(I am trying to understand the proof of Theorem $3.1$ in this paper.)
Denote by $B^{(x)}(t)$ a Brownian bridge process which starts at $0$ at time $0$ and ends at $x$ at time $t$, i.e.
\begin{equation} B^{(x)}(t) = B(t) - t(B(1) - x), \end{equation}
where $B(\cdot)$ is a standard Brownian motion.
I am interested in
\begin{equation} \mathbb{P} \bigl( \,\inf_{0 \le t \le 1} \{ c_1 B_1(t) + c_2 B_2(1 - t)\} \le x \mid B_1(1) = b_1, B_2(1) = b_2 \bigr), \tag{1} \end{equation}
where $B_1(\cdot)$ and $B_2(\cdot)$ are two independent standard Brownian motions. By conditioning on the event, $B_1(\cdot)$ and $B_2(\cdot)$ essentially become two Brownian bridge processes. Consider the case that $x \le \min(b_1c_1,b_2c_2)$, then, with some abuse of notation, we have
\begin{equation} (1) = \mathbb{P} \bigl( \, \inf_{0 \le t \le 1} \{ c_1 B_1^{(b_1)}(t) + c_2 B_2^{(b_2)}(1-t)\} \le x \bigr), \tag{2} \end{equation}
where we can simplify
\begin{align} B_2^{(b_2)}(1-t) &= B(1 - t) - (1 - t)(B(1) - b_2) \\ &= B(1 - t) - B(1) + tB(1) + b_2 - tb_2 \\ &= - \bigl( B(t) - t(B(1) - b_2) \bigr) + b_2 \\ &= - B_2^{(b_2)}(t) + b_2 \end{align}
since $B(1) - B(1 - t)$ is again a Brownian motion (at time $t$).
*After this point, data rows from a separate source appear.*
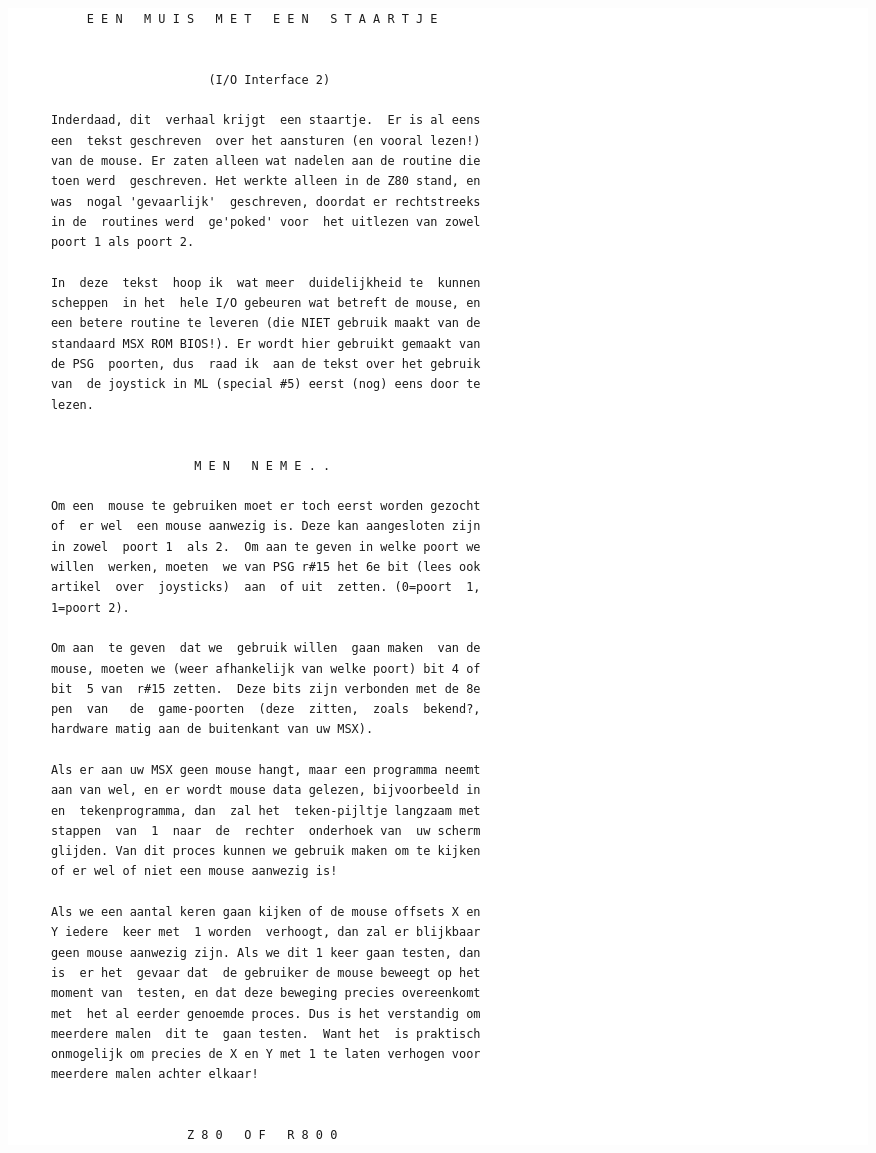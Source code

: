                E E N   M U I S   M E T   E E N   S T A A R T J E


                                (I/O Interface 2)

          Inderdaad, dit  verhaal krijgt  een staartje.  Er is al eens
          een  tekst geschreven  over het aansturen (en vooral lezen!)
          van de mouse. Er zaten alleen wat nadelen aan de routine die
          toen werd  geschreven. Het werkte alleen in de Z80 stand, en
          was  nogal 'gevaarlijk'  geschreven, doordat er rechtstreeks
          in de  routines werd  ge'poked' voor  het uitlezen van zowel
          poort 1 als poort 2.

          In  deze  tekst  hoop ik  wat meer  duidelijkheid te  kunnen
          scheppen  in het  hele I/O gebeuren wat betreft de mouse, en
          een betere routine te leveren (die NIET gebruik maakt van de
          standaard MSX ROM BIOS!). Er wordt hier gebruikt gemaakt van
          de PSG  poorten, dus  raad ik  aan de tekst over het gebruik
          van  de joystick in ML (special #5) eerst (nog) eens door te
          lezen.


                              M E N   N E M E . .

          Om een  mouse te gebruiken moet er toch eerst worden gezocht
          of  er wel  een mouse aanwezig is. Deze kan aangesloten zijn
          in zowel  poort 1  als 2.  Om aan te geven in welke poort we
          willen  werken, moeten  we van PSG r#15 het 6e bit (lees ook
          artikel  over  joysticks)  aan  of uit  zetten. (0=poort  1,
          1=poort 2).

          Om aan  te geven  dat we  gebruik willen  gaan maken  van de
          mouse, moeten we (weer afhankelijk van welke poort) bit 4 of
          bit  5 van  r#15 zetten.  Deze bits zijn verbonden met de 8e
          pen  van   de  game-poorten  (deze  zitten,  zoals  bekend?,
          hardware matig aan de buitenkant van uw MSX).

          Als er aan uw MSX geen mouse hangt, maar een programma neemt
          aan van wel, en er wordt mouse data gelezen, bijvoorbeeld in
          en  tekenprogramma, dan  zal het  teken-pijltje langzaam met
          stappen  van  1  naar  de  rechter  onderhoek van  uw scherm
          glijden. Van dit proces kunnen we gebruik maken om te kijken
          of er wel of niet een mouse aanwezig is!

          Als we een aantal keren gaan kijken of de mouse offsets X en
          Y iedere  keer met  1 worden  verhoogt, dan zal er blijkbaar
          geen mouse aanwezig zijn. Als we dit 1 keer gaan testen, dan
          is  er het  gevaar dat  de gebruiker de mouse beweegt op het
          moment van  testen, en dat deze beweging precies overeenkomt
          met  het al eerder genoemde proces. Dus is het verstandig om
          meerdere malen  dit te  gaan testen.  Want het  is praktisch
          onmogelijk om precies de X en Y met 1 te laten verhogen voor
          meerdere malen achter elkaar!


                             Z 8 0   O F   R 8 0 0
Plugging this back in $(2)$ we obtain
\begin{equation} (2) = \mathbb{P} \bigl( \, \inf_{0 \le t \le 1} \{ b_2 c_2 + c_1 B_1^{(b_1)}(t) - c_2 B_2^{(b_2)}(t)\} \le x \bigr), \tag{3} \end{equation}
which, according to the paper, is equal to
\begin{equation} (3) = \mathbb{P} \bigl( \, \inf_{0 \le t \le 1} \{ b_2 c_2 + \sqrt{c_1^2 + c_2^2} B^{(\frac{b_1 c_1 - b_2 c_2}{\sqrt{c_1^2 + c_2^2}})}(t)\} \le x \bigr). \end{equation}
How does the last equality follow and is the rest correct as well?